Exactly the line that contains "The group velocity can" and the lines following it to the end of the data are to be reproduced, and nothing more.
^^^^^^^^^^^^^^^^
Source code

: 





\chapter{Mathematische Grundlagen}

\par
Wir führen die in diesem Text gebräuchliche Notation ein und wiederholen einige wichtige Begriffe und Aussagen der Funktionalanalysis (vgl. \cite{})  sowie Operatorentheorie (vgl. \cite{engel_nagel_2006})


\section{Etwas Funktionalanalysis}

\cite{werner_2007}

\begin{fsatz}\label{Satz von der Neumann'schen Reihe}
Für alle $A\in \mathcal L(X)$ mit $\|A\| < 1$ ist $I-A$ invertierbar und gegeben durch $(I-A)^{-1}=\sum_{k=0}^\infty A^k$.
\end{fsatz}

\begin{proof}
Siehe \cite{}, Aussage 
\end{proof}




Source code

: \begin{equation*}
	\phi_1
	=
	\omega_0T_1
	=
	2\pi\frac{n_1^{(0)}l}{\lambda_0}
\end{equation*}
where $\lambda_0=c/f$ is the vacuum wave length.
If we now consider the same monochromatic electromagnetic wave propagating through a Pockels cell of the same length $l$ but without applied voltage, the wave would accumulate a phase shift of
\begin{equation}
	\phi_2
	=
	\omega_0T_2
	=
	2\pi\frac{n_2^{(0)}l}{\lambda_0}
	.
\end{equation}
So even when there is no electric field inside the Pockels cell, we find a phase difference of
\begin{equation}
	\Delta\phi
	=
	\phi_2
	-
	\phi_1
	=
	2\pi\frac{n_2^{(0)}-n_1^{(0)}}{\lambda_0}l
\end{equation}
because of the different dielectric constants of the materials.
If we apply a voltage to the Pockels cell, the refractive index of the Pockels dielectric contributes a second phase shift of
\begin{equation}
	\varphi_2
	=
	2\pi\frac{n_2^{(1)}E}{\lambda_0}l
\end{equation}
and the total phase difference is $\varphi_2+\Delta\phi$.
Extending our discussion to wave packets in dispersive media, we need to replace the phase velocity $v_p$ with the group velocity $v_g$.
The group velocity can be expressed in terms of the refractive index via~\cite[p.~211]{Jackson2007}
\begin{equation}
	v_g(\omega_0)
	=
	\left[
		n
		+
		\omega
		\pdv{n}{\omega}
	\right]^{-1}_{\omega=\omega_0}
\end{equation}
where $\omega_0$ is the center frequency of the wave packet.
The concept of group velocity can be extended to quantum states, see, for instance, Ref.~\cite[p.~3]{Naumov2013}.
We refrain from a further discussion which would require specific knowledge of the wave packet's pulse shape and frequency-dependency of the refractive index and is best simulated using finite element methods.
^^^^^^^^^^^^^^^^
Answer to this problem ->
The group velocity can be expressed in terms of the refractive index via~\cite[p.~211]{Jackson2007}
\begin{equation}
	v_g(\omega_0)
	=
	\left[
		n
		+
		\omega
		\pdv{n}{\omega}
	\right]^{-1}_{\omega=\omega_0}
\end{equation}
where $\omega_0$ is the center frequency of the wave packet.
The concept of group velocity can be extended to quantum states, see, for instance, Ref.~\cite[p.~3]{Naumov2013}.
We refrain from a further discussion which would require specific knowledge of the wave packet's pulse shape and frequency-dependency of the refractive index and is best simulated using finite element methods.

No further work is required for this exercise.